Estuarial Assembly: Council of the Weeds is a somatic research investigation exploring the East River’s edge, inviting local spontaneous urban terrestrial and aquatic plant experts to respond to the Waterfront Comprehensive Plan (WCP). Through dance and sound, agent andrea haenggi will engage with plant experts and the vital “sea body” to hear their voices, as well as a series of talks with community members to speak about resilience and healing in relation to the multispecies coastal commons we collectively share. The project will culminate in an invitation to Mayoral Candidates to join us for a walk along the shoreline to imagine what multispecies commoning could be for a coastal city. The voices and experiences shared will be integrated into a Public Healing Report in the form of annotations to the WCP document and propelled into a public performance entitled, Thank You Estuarial.

andrea haenggi with

  • (collaborator) Estuarial Assembly: Council of the Weeds are urban spontaneous terrestrial and aquatic vegetation living, breathing, and thriving on the shoreline of the East River. They are known for their resiliency and can handle the hotter summers, heavier storm runoff, and increased carbon dioxide that have come with global warming. They tend to each other, evolve with humans, and bring their wisdom as speculative future flora to the question of survival in a warmer world.
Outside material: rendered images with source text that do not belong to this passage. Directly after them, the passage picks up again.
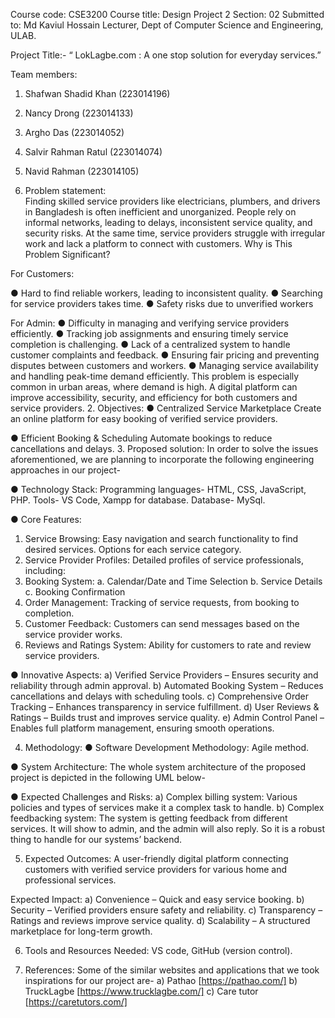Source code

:  Course code: CSE3200
Course title: Design Project 2
Section: 02
Submitted to: Md Kaviul Hossain
Lecturer,
Dept of Computer Science and Engineering, ULAB.

Project Title:- “ LokLagbe.com : A one stop solution for everyday services.”

Team members:
1.	Shafwan Shadid Khan (223014196)
2.	Nancy Drong (223014133)
3.	Argho Das (223014052)
4.	Salvir Rahman Ratul (223014074)
5.	Navid Rahman (223014105)


1.	Problem statement:  
Finding skilled service providers like electricians, plumbers, and drivers in Bangladesh is often inefficient and unorganized. People rely on informal networks, leading to delays, inconsistent service quality, and security risks. At the same time, service providers struggle with irregular work and lack a platform to connect with customers.
Why is This Problem Significant?

For Customers:

●	Hard to find reliable workers, leading to inconsistent quality.
●	Searching for service providers takes time.
●	Safety risks due to unverified workers

For Admin:
●	Difficulty in managing and verifying service providers efficiently.
●	Tracking job assignments and ensuring timely service completion is challenging.
●	Lack of a centralized system to handle customer complaints and feedback.
●	Ensuring fair pricing and preventing disputes between customers and workers.
●	Managing service availability and handling peak-time demand efficiently.
This problem is especially common in urban areas, where demand is high. A digital platform can improve accessibility, security, and efficiency for both customers and service providers.
2.	Objectives:
●	Centralized Service Marketplace
 Create an online platform for easy booking of verified service providers.
 
●	Efficient Booking & Scheduling
 Automate bookings to reduce cancellations and delays.
3.	Proposed solution:
In order to solve the issues aforementioned, we are planning to incorporate the following engineering approaches in our project-

●	Technology Stack: 
Programming languages- HTML, CSS, JavaScript, PHP.
Tools- VS Code, Xampp for database.
Database- MySql.




●	Core Features:
1.	Service Browsing: Easy navigation and search functionality to find desired services. Options for each service category.
2.	Service Provider Profiles: Detailed profiles of service professionals, including:
3.	Booking System:
a.	Calendar/Date and Time Selection
b.	Service Details
c.	Booking Confirmation
4.	Order Management: Tracking of service requests, from booking to completion.
5.	Customer Feedback: Customers can send messages based on the service provider works.
6.	Reviews and Ratings System: Ability for customers to rate and review service providers.


●	Innovative Aspects:
a)	Verified Service Providers – Ensures security and reliability through admin approval.
b)	Automated Booking System – Reduces cancellations and delays with scheduling tools.
c)	Comprehensive Order Tracking – Enhances transparency in service fulfillment.
d)	User Reviews & Ratings – Builds trust and improves service quality.
e)	Admin Control Panel – Enables full platform management, ensuring smooth operations.


4.	Methodology:
●	Software Development Methodology: 
Agile method.

●	System Architecture:
The whole system architecture of the proposed project is depicted in the following UML below-
 


●	Expected Challenges and Risks:
a)	Complex billing system: Various policies and types of services make it a complex task to handle.
b)	Complex feedbacking system: The system is getting feedback from different services. It will show to admin, and the admin will also reply. So it is a robust thing to handle for our systems’ backend.

5.	Expected Outcomes:
A user-friendly digital platform connecting customers with verified service providers for various home and professional services.

Expected Impact:
a)	Convenience – Quick and easy service booking.
b)	Security – Verified providers ensure safety and reliability.
c)	Transparency – Ratings and reviews improve service quality.
d)	Scalability – A structured marketplace for long-term growth.


6.	Tools and Resources Needed:
VS code, GitHub (version control).

7.	References:
Some of the similar websites and applications that we took inspirations for our project are-
a)	Pathao [https://pathao.com/]
b)	TruckLagbe [https://www.trucklagbe.com/]
c)	Care tutor [https://caretutors.com/]
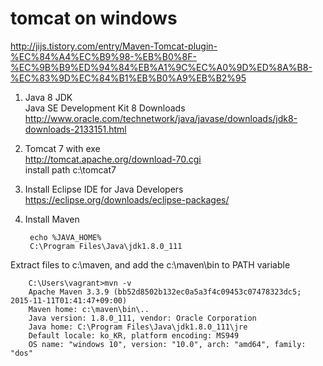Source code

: # tomcat on windows
http://jijs.tistory.com/entry/Maven-Tomcat-plugin-%EC%84%A4%EC%B9%98-%EB%B0%8F-%EC%9B%B9%ED%94%84%EB%A1%9C%EC%A0%9D%ED%8A%B8-%EC%83%9D%EC%84%B1%EB%B0%A9%EB%B2%95  

1. Java 8 JDK  
  Java SE Development Kit 8 Downloads  
  http://www.oracle.com/technetwork/java/javase/downloads/jdk8-downloads-2133151.html
2. Tomcat 7 with exe  
  http://tomcat.apache.org/download-70.cgi  
  install path c:\tomcat7  
3. Install Eclipse IDE for Java Developers  
  https://eclipse.org/downloads/eclipse-packages/  
4. Install Maven

        echo %JAVA_HOME%
        C:\Program Files\Java\jdk1.8.0_111
       
  Extract files to c:\maven, and add the c:\maven\bin to PATH variable

        C:\Users\vagrant>mvn -v
        Apache Maven 3.3.9 (bb52d8502b132ec0a5a3f4c09453c07478323dc5; 2015-11-11T01:41:47+09:00)
        Maven home: c:\maven\bin\..
        Java version: 1.8.0_111, vendor: Oracle Corporation
        Java home: C:\Program Files\Java\jdk1.8.0_111\jre
        Default locale: ko_KR, platform encoding: MS949
        OS name: "windows 10", version: "10.0", arch: "amd64", family: "dos"

        
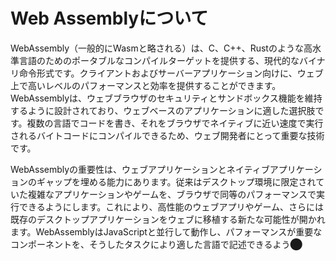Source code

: <!-- # Meet Web Assembly

WebAssembly (often abbreviated as Wasm) is a modern binary instruction format providing a portable compilation target for high-level languages like C, C++, and Rust. It enables deployment on the web for client and server applications, offering a high level of performance and efficiency. WebAssembly is designed to maintain the security and sandboxing features of web browsers, making it a suitable choice for web-based applications. It's a key technology for web developers, allowing them to write code in multiple languages and compile it into bytecode that runs in the browser at near-native speed.

The significance of WebAssembly lies in its ability to bridge the gap between web and native applications. It allows complex applications and games, previously limited to desktop environments, to run in the browser with comparable performance. This opens up new possibilities for web development, including the creation of high-performance web apps, games, and even the porting of existing desktop applications to the web. WebAssembly operates alongside JavaScript, complementing it by enabling performance-critical components to be written in languages better suited for such tasks, thereby enhancing the capabilities and performance of web applications. -->

# Web Assemblyについて

WebAssembly（一般的にWasmと略される）は、C、C++、Rustのような高水準言語のためのポータブルなコンパイルターゲットを提供する、現代的なバイナリ命令形式です。クライアントおよびサーバーアプリケーション向けに、ウェブ上で高いレベルのパフォーマンスと効率を提供することができます。WebAssemblyは、ウェブブラウザのセキュリティとサンドボックス機能を維持するように設計されており、ウェブベースのアプリケーションに適した選択肢です。複数の言語でコードを書き、それをブラウザでネイティブに近い速度で実行されるバイトコードにコンパイルできるため、ウェブ開発者にとって重要な技術です。

WebAssemblyの重要性は、ウェブアプリケーションとネイティブアプリケーションのギャップを埋める能力にあります。従来はデスクトップ環境に限定されていた複雑なアプリケーションやゲームを、ブラウザで同等のパフォーマンスで実行できるようにします。これにより、高性能のウェブアプリやゲーム、さらには既存のデスクトップアプリケーションをウェブに移植する新たな可能性が開かれます。WebAssemblyはJavaScriptと並行して動作し、パフォーマンスが重要なコンポーネントを、そうしたタスクにより適した言語で記述できるよう​⬤
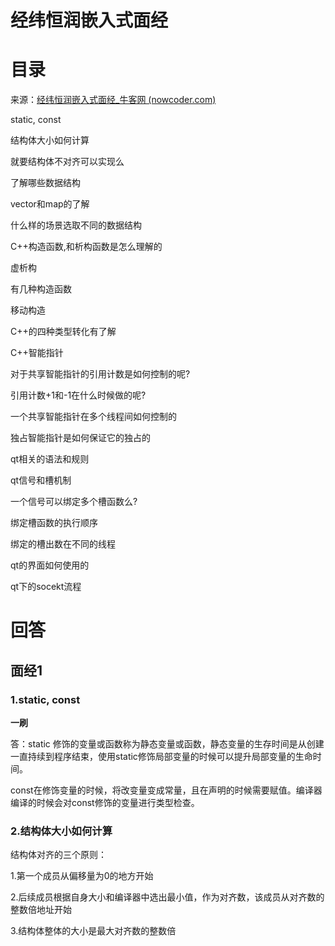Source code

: # 经纬恒润嵌入式面经



# 目录

来源：[经纬恒润嵌入式面经_牛客网 (nowcoder.com)](https://www.nowcoder.com/discuss/389519362774917120?sourceSSR=search)

static, const

结构体大小如何计算

就要结构体不对齐可以实现么

了解哪些数据结构

vector和map的了解

什么样的场景选取不同的数据结构

C++构造函数,和析构函数是怎么理解的

虚析构

有几种构造函数

移动构造

C++的四种类型转化有了解

C++智能指针

对于共享智能指针的引用计数是如何控制的呢?

引用计数+1和-1在什么时候做的呢?

一个共享智能指针在多个线程间如何控制的

独占智能指针是如何保证它的独占的

qt相关的语法和规则

qt信号和槽机制

一个信号可以绑定多个槽函数么?

绑定槽函数的执行顺序

绑定的槽出数在不同的线程

qt的界面如何使用的

qt下的socekt流程





# 回答

## 面经1

### 1.static, const

**一刷**

答：static 修饰的变量或函数称为静态变量或函数，静态变量的生存时间是从创建一直持续到程序结束，使用static修饰局部变量的时候可以提升局部变量的生命时间。

const在修饰变量的时候，将改变量变成常量，且在声明的时候需要赋值。编译器编译的时候会对const修饰的变量进行类型检查。



### 2.结构体大小如何计算

结构体对齐的三个原则：

1.第一个成员从偏移量为0的地方开始

2.后续成员根据自身大小和编译器中选出最小值，作为对齐数，该成员从对齐数的整数倍地址开始

3.结构体整体的大小是最大对齐数的整数倍





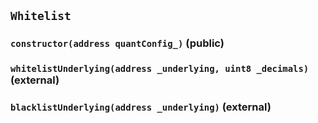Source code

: ## `Whitelist`

### `constructor(address quantConfig_)` (public)

### `whitelistUnderlying(address _underlying, uint8 _decimals)` (external)

### `blacklistUnderlying(address _underlying)` (external)
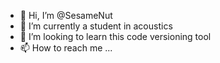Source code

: - 👋 Hi, I’m @SesameNut
- 🌱 I’m currently a student in acoustics
- 💞️ I’m looking to learn this code versioning tool
- 📫 How to reach me ...

<!---
SesameNut/SesameNut is a ✨ special ✨ repository because its `README.md` (this file) appears on your GitHub profile.
You can click the Preview link to take a look at your changes.
--->
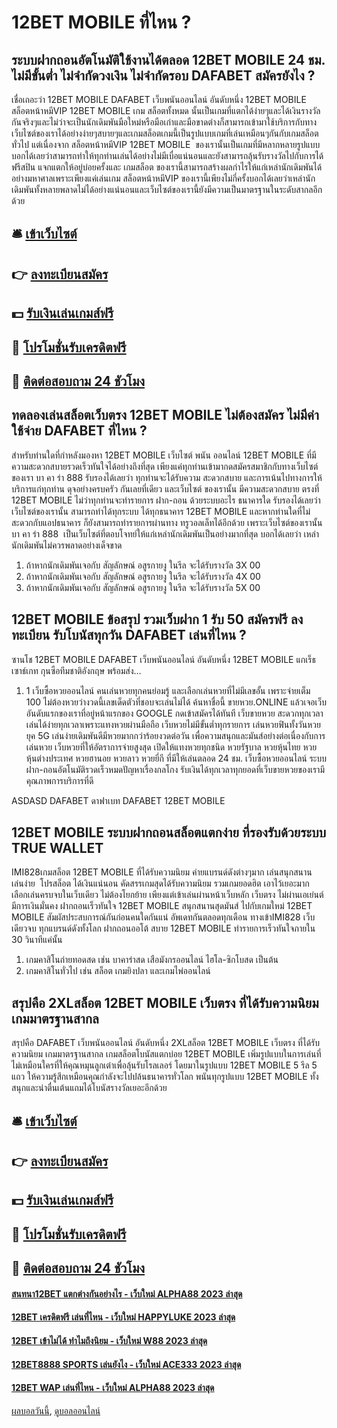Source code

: # 12BET MOBILE ที่ไหน ?
## ระบบฝากถอนอัตโนมัติใช้งานได้ตลอด 12BET MOBILE 24 ชม. ไม่มีขั้นต่ำ ไม่จำกัดวงเงิน ไม่จำกัดรอบ DAFABET สมัครยังไง ?
เชื่อเถอะว่า 12BET MOBILE DAFABET เว็บพนันออนไลน์ อันดับหนึ่ง 12BET MOBILE สล็อตหน้าหมีVIP 12BET MOBILE เกม สล็อตทั้งหมด นั้นเป็นเกมที่แตกได้ง่ายๆและได้เงินรางวัลกันจริงๆและไม่ว่าจะเป็นนักเดิมพันมือใหม่หรือมือเก่าและมือขาดต่างก็สามารถเข้ามาใช้บริการกับทางเว็บไซต์ของเราได้อย่างง่ายๆสบายๆและเกมสล็อตเกมนี้เป็นรูปแบบเกมที่เล่นเหมือนๆกันกับเกมสล็อตทั่วไป แต่เนื่องจาก สล็อตหน้าหมีVIP 12BET MOBILE  ของเรานั้นเป็นเกมที่มีหลากหลายรูปแบบบอกได้เลยว่าสามารถทำให้ทุกท่านเล่นได้อย่างไม่มีเบื่อแน่นอนและยังสามารถลุ้นรับรางวัลไปกับการได้ ฟรีสปิน แจกแตกให้อยู่บ่อยครั้งและ เกมสล็อต ของเรานี้สามารถสร้างผลกำไรให้แก่เหล่านักเดิมพันได้อย่างมหาศาลเพราะเพียงแค่เล่นเกม สล็อตหน้าหมีVIP ของเรานี้เพียงไม่กี่ครั้งบอกได้เลยว่าเหล่านักเดิมพันทั้งหลายพลาดไม่ได้อย่างแน่นอนและเว็บไซต์ของเรานี้ยังมีความเป็นมาตรฐานในระดับสากลอีกด้วย

## 🛎 [เข้าเว็บไซต์](https://bit.ly/3SdLNi2)
## 👉 [ลงทะเบียนสมัคร](https://bit.ly/3SdLNi2)
## 💵 [รับเงินเล่นเกมส์ฟรี](https://bit.ly/3dyRKHj)
## 👑 [โปรโมชั่นรับเครดิตฟรี](https://bit.ly/3dyRKHj)
## 📱 [ติดต่อสอบถาม 24 ชัวโมง](https://bit.ly/3dyRKHj)

## ทดลองเล่นสล็อตเว็บตรง 12BET MOBILE ไม่ต้องสมัคร ไม่มีค่าใช้จ่าย DAFABET ที่ไหน ?
สำหรับท่านใดที่กำหลังมองหา 12BET MOBILE เว็บไซต์ พนัน ออนไลน์ 12BET MOBILE ที่มีความสะดวกสบายรวดเร็วทันใจได้อย่างถึงที่สุด เพียงแค่ทุกท่านเข้ามากดสมัครสมาชิกกับทางเว็บไซต์ ของเรา บา คา ร่า 888 รับรองได้เลยว่า ทุกท่านจะได้รับความ สะดวกสบาย และการเน้นไปทางการให้บริการแก่ทุกท่าน ดุจอย่างครบครัว กันเลยที่เดียว และเว็บไซต์ ของเรานั้น มีความสะดวกสบาย ตรงที่ 12BET MOBILE ไม่ว่าทุกท่านจะทำรายการ ฝาก-ถอน ด้วยระบบอะไร ธนาคารใด รับรองได้เลยว่า เว็บไซต์ของเรานั้น สามารถทำได้ทุกระบบ ได้ทุกธนาคาร 12BET MOBILE และหากท่านใดที่ไม่สะดวกกับแอปธนาคาร ก็ยังสามารถทำรายการผ่านทาง ทรูวอลเล็ทได้อีกด้วย เพราะเว็บไซต์ของเรานั้น บา คา ร่า 888  เป็นเว็บไซต์ที่ตอบโจทย์ให้แก่เหล่านักเดิมพันเป็นอย่างมากที่สุด บอกได้เลยว่า เหล่านักเดิมพันไม่ควรพลาดอย่างเด็จขาด
1. ถ้าหากนักเดิมพันเจอกับ สัญลักษณ์ อสูรกายงู ในรีล จะได้รับรางวัล 3X 00
2. ถ้าหากนักเดิมพันเจอกับ สัญลักษณ์ อสูรกายงู ในรีล จะได้รับรางวัล 4X 00
3. ถ้าหากนักเดิมพันเจอกับ สัญลักษณ์ อสูรกายงู ในรีล จะได้รับรางวัล 5X 00

## 12BET MOBILE ข้อสรุป รวมเว็บฝาก 1 รับ 50 สมัครฟรี ลงทะเบียน รับโบนัสทุกวัน DAFABET เล่นที่ไหน ?
ซานโช 12BET MOBILE DAFABET เว็บพนันออนไลน์ อันดับหนึ่ง 12BET MOBILE แกเร็ธ เซาธ์เกท กุนซือทีมชาติอังกฤษ พร้อมส่ง…
1. 1 เว็บซื้อหวยออนไลน์ คนเล่นหวยทุกคนย่อมรู้ และเลือกเล่นหวยที่ไม่มีเลขอั้น เพราะจ่ายเต็ม 100 ไม่ต้องหวยว่างวดนี้เลขเด็ดตัวที่ชอบจะเล่นไม่ได้ ค้นหาชื่อนี้ ขายหวย.ONLINE แล้วเจอเว็บอันดับแรกของเราที่อยู่หน้าแรกของ GOOGLE กดเข้าสมัครได้ทันที เว็บขายหวย สะดวกทุกเวลาเล่นได้ง่ายทุกเวลาเพราะแทงหวยผ่านมือถือ เว็บหวยไม่มีขั้นต่ำทุกรายการ เล่นหวยฟินทั้งวันหวยยุค 5G เล่นง่ายเดิมพันดีมีหวยมากกว่าร้อยงวดต่อวัน เพื่อความสนุกและมันส์อย่างต่อเนื่องกับการเล่นหวย เว็บหวยที่ให้อัตราการจ่ายสูงสุด เปิดให้แทงหวยทุกชนิด หวยรัฐบาล หวยหุ้นไทย หวยหุ้นต่างประเทศ หวยฮานอย หวยลาว หวยยี่กี ที่มีให้เล่นตลอด 24 ชม. เว็บซื้อหวยออนไลน์ ระบบฝาก-ถอนอัตโนมัติรวดเร็วหมดปัญหาเรื่องกลโกง รับเงินได้ทุกเวลาทุกยอดที่เว็บขายหวยของเรามีคุณภาพการบริการที่ดี

ASDASD DAFABET ดาฟาเบท DAFABET 12BET MOBILE

## 12BET MOBILE ระบบฝากถอนสล็อตแตกง่าย ที่รองรับด้วยระบบ TRUE WALLET
IMI828เกมสล็อต 12BET MOBILE ที่ได้รับความนิยม ค่ายแบรนด์ดังต่างๆมาก เล่นสนุกสนาน เล่นง่าย  โปรสล็อต ได้เงินแน่นอน คัดสรรเกมสุดได้รับความนิยม รวมเกมยอดฮิต เอาไว้เยอะมาก เลือกเล่นครบจบในเว็บเดียว ไม่ต้องโยกย้าย เพียงแต่เข้าเล่นผ่านหน้าเว็บหลัก เว็บตรง ไม่ผ่านเอเย่นต์ มีการเงินมั่นคง ฝากถอนเร็วทันใจ 12BET MOBILE สนุกสนานสุดมันส์ ไปกับเกมใหม่ 12BET MOBILE สัมผัสประสบการณ์กันก่อนคนใดกันแน่ อัพเดทกันตลอดทุกเดือน ทางเข้าIMI828 เว็บเดียวจบ ทุกแบรนด์ดังทั้งโลก ฝากถอนออโต้ สบาย 12BET MOBILE ทำรายการเร็วทันใจภายใน 30 วินาทีแค่นั้น
1. เกมคาสิโนถ่ายทอดสด เช่น บาคาร่าสด เสือมังกรออนไลน์ ไฮโล-ซิกโบสด เป็นต้น
2. เกมคาสิโนทั่วไป เช่น สล็อต เกมยิงปลา และเกมไพ่ออนไลน์

## สรุปคือ 2XLสล็อต 12BET MOBILE เว็บตรง ที่ได้รับความนิยม เกมมาตรฐานสากล
สรุปคือ DAFABET เว็บพนันออนไลน์ อันดับหนึ่ง 2XLสล็อต 12BET MOBILE เว็บตรง ที่ได้รับความนิยม เกมมาตรฐานสากล เกมสล็อตโบนัสแตกบ่อย 12BET MOBILE เพิ่มรูปแบบในการเล่นที่ไม่เหมือนใครที่ให้คุณหมุนลูกเต๋าเพื่อลุ้นรับโรลเลอร์ โดยมาในรูปแบบ 12BET MOBILE 5 รีล 5 แถว ให้ความรู้สึกเหมือนคุณกำลังจะไปปล้นธนาคารทั่วโลก พนันทุกรูปแบบ 12BET MOBILE ทั้งสนุกและน่าตื่นเต้นแถมได้โบนัสรางวัลเยอะอีกด้วย

## 🛎 [เข้าเว็บไซต์](https://bit.ly/3SdLNi2)
## 👉 [ลงทะเบียนสมัคร](https://bit.ly/3SdLNi2)
## 💵 [รับเงินเล่นเกมส์ฟรี](https://bit.ly/3dyRKHj)
## 👑 [โปรโมชั่นรับเครดิตฟรี](https://bit.ly/3dyRKHj)
## 📱 [ติดต่อสอบถาม 24 ชัวโมง](https://bit.ly/3dyRKHj)

#### [สนทนา12BET แตกต่างกันอย่างไร - เว็บใหม่ ALPHA88 2023 ล่าสุด](https://atom.io/themes/สนทนา12bet%20แตกต่างกันอย่างไร%20-%20เว็บใหม่%20alpha88%202023%20ล่าสุด)
#### [12BET เครดิตฟรี เล่นที่ไหน - เว็บใหม่ HAPPYLUKE 2023 ล่าสุด](https://atom.io/themes/12bet%20เครดิตฟรี%20เล่นที่ไหน%20-%20เว็บใหม่%20happyluke%202023%20ล่าสุด)
#### [12BET เข้าไม่ได้ ทำไมถึงนิยม - เว็บใหม่ W88 2023 ล่าสุด](https://atom.io/themes/12bet%20เข้าไม่ได้%20ทำไมถึงนิยม%20-%20เว็บใหม่%20w88%202023%20ล่าสุด)
#### [12BET8888 SPORTS เล่นยังไง - เว็บใหม่ ACE333 2023 ล่าสุด](https://atom.io/themes/12bet8888%20sports%20เล่นยังไง%20-%20เว็บใหม่%20ace333%202023%20ล่าสุด)
#### [12BET WAP เล่นที่ไหน - เว็บใหม่ ALPHA88 2023 ล่าสุด](https://atom.io/themes/12bet%20wap%20เล่นที่ไหน%20-%20เว็บใหม่%20alpha88%202023%20ล่าสุด)

[ผลบอลวันนี้](https://siamsport.tv "ผลบอลวันนี้"), [ดูบอลออนไลน์](https://siamsport.tv/ดูบอลสด "ดูบอลออนไลน์")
  • (collaborator) Christopher Kennedy (he/him) is an EPA agent and advisor for this effort. He is the assistant director at the Urban Systems Lab (The New School) and lecturer in the Parsons School of Design. Kennedy’s research focuses on understanding the socio-ecological benefits of spontaneous urban plant communities in NYC, and the role of civic engagement in developing new approaches to environmental stewardship and nature-based resilience.